= Task description =
In the records below, begin at the line that has "顺利去看了 gai 的演出，现场很燃" and stop after the line that has "一切感受如同《无耻之徒》中一句台词所描述："; quote those lines verbatim and nothing more.

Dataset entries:
*** Block opens ***

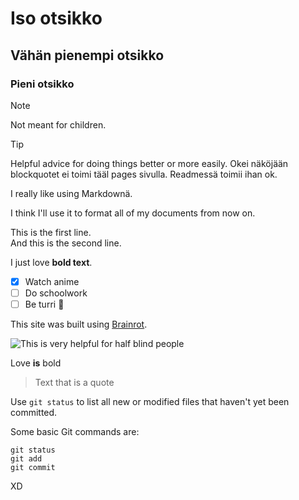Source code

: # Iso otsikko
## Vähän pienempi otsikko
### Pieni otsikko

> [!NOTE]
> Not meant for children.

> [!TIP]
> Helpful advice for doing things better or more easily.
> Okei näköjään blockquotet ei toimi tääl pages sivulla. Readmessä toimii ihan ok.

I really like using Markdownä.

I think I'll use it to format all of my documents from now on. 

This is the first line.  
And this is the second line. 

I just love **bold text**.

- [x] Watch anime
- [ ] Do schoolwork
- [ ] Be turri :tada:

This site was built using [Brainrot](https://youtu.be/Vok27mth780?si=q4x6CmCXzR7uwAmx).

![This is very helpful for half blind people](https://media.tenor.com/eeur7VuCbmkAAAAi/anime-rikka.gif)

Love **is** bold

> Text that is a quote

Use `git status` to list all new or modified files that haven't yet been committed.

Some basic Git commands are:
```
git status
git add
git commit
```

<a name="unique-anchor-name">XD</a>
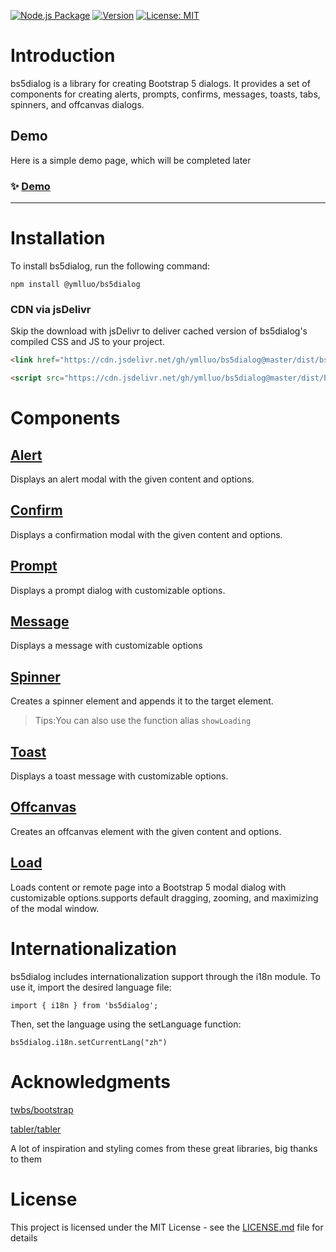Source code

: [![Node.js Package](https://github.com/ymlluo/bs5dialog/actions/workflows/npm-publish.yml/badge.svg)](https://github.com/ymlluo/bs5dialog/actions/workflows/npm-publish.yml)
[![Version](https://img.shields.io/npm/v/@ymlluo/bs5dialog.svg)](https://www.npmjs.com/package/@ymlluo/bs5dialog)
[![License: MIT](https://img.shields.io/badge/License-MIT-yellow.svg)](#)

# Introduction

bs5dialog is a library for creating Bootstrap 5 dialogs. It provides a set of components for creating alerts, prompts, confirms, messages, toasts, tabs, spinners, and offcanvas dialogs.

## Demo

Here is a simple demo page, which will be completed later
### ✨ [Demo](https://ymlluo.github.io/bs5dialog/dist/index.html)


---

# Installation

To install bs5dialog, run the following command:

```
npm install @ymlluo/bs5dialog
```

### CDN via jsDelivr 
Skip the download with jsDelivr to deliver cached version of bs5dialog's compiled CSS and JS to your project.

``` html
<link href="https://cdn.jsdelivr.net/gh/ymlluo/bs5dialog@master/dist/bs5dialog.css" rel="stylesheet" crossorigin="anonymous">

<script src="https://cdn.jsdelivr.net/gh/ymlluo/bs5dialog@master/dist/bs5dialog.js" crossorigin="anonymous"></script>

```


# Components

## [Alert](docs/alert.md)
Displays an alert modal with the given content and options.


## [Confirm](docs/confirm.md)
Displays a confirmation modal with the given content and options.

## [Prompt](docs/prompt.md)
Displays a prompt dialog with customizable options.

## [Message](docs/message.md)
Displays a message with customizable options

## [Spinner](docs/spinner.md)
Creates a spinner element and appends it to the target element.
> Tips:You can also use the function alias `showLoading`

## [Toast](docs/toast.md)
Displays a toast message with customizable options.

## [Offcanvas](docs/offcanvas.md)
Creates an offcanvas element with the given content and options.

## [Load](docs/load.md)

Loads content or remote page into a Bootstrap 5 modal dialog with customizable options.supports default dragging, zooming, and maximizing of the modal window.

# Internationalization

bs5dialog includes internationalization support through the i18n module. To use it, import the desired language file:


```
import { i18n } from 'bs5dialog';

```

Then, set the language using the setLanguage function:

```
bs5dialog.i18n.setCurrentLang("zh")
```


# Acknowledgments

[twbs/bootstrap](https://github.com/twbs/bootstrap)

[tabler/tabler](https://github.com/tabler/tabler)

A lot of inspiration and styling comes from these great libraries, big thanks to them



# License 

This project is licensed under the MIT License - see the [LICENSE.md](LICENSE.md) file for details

*** Block closes ***
*** Block opens ***

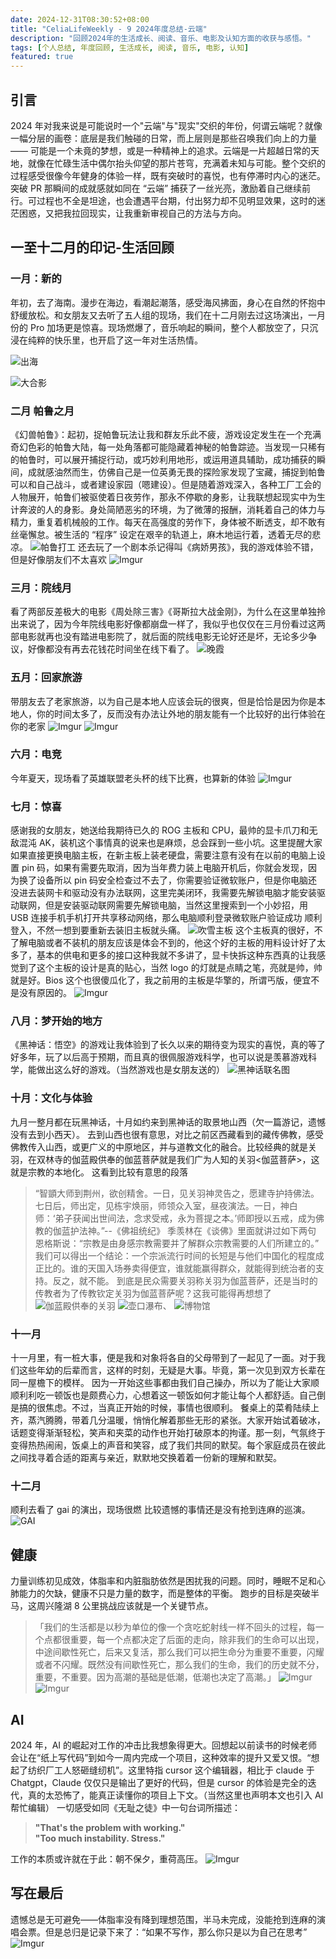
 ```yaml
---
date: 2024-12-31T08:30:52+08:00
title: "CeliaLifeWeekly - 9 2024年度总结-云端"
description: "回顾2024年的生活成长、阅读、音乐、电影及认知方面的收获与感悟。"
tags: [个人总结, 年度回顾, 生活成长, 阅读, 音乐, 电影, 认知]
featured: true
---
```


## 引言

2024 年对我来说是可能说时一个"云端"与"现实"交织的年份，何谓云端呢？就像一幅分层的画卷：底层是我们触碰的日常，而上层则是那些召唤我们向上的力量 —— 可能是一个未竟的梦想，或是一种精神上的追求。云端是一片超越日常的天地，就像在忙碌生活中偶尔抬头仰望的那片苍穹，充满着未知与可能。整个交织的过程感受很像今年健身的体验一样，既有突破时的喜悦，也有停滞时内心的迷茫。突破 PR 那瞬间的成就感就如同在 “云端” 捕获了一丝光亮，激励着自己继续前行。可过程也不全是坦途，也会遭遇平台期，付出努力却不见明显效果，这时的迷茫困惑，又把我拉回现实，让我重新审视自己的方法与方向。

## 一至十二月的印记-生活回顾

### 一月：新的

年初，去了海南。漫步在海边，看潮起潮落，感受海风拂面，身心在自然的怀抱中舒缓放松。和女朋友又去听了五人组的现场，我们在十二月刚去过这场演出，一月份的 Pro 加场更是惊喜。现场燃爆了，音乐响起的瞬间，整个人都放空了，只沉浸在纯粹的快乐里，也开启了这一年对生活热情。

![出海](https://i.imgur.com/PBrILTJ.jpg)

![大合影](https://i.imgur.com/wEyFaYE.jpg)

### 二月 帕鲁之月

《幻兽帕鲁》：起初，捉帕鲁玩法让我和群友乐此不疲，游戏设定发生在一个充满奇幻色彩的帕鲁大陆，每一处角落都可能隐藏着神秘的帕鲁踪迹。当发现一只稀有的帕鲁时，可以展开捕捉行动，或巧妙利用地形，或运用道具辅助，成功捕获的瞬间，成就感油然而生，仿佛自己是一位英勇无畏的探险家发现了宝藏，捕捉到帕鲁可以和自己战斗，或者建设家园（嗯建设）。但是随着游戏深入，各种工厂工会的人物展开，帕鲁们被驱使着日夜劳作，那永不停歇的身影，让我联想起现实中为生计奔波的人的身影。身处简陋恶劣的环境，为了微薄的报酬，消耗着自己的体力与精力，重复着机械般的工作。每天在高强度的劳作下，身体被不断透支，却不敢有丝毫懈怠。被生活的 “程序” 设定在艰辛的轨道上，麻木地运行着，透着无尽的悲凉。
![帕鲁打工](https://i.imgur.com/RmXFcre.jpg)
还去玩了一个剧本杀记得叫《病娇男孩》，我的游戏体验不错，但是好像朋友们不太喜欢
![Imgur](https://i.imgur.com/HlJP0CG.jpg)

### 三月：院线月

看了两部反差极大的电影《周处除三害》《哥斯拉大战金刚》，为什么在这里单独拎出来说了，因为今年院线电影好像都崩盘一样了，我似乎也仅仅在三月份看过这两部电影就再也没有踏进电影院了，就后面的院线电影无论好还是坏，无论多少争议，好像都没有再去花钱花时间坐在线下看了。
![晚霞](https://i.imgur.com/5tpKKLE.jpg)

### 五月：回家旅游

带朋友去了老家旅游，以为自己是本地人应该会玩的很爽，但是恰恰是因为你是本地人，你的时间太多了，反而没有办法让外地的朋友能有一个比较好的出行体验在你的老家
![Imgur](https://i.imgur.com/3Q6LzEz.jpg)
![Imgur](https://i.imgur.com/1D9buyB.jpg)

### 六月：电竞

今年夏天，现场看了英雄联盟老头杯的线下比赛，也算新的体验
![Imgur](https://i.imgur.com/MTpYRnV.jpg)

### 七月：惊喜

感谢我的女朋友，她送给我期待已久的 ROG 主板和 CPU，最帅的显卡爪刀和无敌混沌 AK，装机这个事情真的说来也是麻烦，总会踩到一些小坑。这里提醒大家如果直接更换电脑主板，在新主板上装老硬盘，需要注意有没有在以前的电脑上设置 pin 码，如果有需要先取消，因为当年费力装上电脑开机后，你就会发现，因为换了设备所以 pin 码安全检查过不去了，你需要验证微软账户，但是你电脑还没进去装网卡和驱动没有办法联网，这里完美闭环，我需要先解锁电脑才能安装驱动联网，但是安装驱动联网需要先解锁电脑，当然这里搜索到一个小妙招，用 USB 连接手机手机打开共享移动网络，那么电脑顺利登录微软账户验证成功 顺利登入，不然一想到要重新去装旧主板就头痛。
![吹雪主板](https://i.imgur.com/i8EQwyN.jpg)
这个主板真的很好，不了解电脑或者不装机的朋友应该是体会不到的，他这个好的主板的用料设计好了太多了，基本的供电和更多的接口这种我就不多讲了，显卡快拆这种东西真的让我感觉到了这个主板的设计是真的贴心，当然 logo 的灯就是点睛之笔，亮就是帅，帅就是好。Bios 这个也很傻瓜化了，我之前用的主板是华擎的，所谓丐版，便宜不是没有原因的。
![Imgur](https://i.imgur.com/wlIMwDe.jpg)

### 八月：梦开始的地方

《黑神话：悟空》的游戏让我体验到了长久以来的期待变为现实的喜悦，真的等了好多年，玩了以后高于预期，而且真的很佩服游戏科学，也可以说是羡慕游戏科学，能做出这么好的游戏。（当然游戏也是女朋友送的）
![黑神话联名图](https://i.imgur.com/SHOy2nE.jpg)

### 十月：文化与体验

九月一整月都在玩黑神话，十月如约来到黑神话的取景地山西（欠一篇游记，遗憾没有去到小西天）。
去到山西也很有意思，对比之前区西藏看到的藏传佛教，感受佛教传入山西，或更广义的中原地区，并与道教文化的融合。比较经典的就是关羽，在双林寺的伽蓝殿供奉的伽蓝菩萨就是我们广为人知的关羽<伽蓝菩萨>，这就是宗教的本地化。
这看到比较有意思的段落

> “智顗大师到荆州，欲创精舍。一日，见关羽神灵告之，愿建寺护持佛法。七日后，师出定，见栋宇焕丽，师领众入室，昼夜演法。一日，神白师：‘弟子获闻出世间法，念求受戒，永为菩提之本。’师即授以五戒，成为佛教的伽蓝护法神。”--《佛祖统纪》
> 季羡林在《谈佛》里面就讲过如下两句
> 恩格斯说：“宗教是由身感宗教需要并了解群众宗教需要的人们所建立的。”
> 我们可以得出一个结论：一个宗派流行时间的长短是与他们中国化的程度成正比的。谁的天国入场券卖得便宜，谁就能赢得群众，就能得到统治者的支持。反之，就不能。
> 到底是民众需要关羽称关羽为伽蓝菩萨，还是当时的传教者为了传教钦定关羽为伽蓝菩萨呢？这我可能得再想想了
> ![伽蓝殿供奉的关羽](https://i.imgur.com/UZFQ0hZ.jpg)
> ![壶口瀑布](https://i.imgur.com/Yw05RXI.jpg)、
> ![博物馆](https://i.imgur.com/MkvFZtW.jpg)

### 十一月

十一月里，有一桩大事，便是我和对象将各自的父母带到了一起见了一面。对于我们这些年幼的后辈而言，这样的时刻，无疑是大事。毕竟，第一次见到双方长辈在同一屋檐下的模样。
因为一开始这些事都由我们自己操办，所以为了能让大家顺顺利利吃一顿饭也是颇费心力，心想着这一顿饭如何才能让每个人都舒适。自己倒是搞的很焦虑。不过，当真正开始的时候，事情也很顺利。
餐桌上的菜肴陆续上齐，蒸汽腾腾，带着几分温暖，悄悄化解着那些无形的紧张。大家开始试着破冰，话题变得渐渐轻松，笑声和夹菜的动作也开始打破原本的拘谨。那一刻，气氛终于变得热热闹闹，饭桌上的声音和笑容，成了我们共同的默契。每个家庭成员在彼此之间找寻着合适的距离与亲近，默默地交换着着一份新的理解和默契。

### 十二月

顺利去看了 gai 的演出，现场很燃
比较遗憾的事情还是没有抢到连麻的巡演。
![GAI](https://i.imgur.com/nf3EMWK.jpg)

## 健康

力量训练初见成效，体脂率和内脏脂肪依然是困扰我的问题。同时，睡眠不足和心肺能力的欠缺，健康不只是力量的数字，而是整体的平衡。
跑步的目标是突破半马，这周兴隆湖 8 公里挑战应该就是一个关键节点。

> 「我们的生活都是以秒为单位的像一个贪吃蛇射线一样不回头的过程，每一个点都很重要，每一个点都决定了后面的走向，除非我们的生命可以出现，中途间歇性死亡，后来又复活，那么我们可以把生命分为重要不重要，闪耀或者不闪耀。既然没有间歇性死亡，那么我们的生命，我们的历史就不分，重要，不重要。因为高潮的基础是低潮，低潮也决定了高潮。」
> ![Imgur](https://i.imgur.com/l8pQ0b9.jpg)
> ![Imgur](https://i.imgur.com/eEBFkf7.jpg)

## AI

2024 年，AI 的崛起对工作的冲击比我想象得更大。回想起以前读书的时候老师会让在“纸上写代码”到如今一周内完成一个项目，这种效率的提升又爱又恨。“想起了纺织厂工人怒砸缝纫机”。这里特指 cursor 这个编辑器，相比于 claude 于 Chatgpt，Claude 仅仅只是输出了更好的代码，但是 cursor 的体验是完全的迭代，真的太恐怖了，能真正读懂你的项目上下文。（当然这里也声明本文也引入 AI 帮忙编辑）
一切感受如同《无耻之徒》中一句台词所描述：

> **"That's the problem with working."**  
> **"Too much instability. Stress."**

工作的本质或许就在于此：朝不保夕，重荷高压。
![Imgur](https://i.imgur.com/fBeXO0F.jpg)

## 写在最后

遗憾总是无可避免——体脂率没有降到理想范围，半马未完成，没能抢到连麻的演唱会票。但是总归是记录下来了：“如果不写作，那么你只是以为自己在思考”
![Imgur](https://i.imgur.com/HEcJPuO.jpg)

*** Block closes ***

= Task answer =
顺利去看了 gai 的演出，现场很燃
比较遗憾的事情还是没有抢到连麻的巡演。
![GAI](https://i.imgur.com/nf3EMWK.jpg)

## 健康

力量训练初见成效，体脂率和内脏脂肪依然是困扰我的问题。同时，睡眠不足和心肺能力的欠缺，健康不只是力量的数字，而是整体的平衡。
跑步的目标是突破半马，这周兴隆湖 8 公里挑战应该就是一个关键节点。

> 「我们的生活都是以秒为单位的像一个贪吃蛇射线一样不回头的过程，每一个点都很重要，每一个点都决定了后面的走向，除非我们的生命可以出现，中途间歇性死亡，后来又复活，那么我们可以把生命分为重要不重要，闪耀或者不闪耀。既然没有间歇性死亡，那么我们的生命，我们的历史就不分，重要，不重要。因为高潮的基础是低潮，低潮也决定了高潮。」
> ![Imgur](https://i.imgur.com/l8pQ0b9.jpg)
> ![Imgur](https://i.imgur.com/eEBFkf7.jpg)

## AI

2024 年，AI 的崛起对工作的冲击比我想象得更大。回想起以前读书的时候老师会让在“纸上写代码”到如今一周内完成一个项目，这种效率的提升又爱又恨。“想起了纺织厂工人怒砸缝纫机”。这里特指 cursor 这个编辑器，相比于 claude 于 Chatgpt，Claude 仅仅只是输出了更好的代码，但是 cursor 的体验是完全的迭代，真的太恐怖了，能真正读懂你的项目上下文。（当然这里也声明本文也引入 AI 帮忙编辑）
一切感受如同《无耻之徒》中一句台词所描述：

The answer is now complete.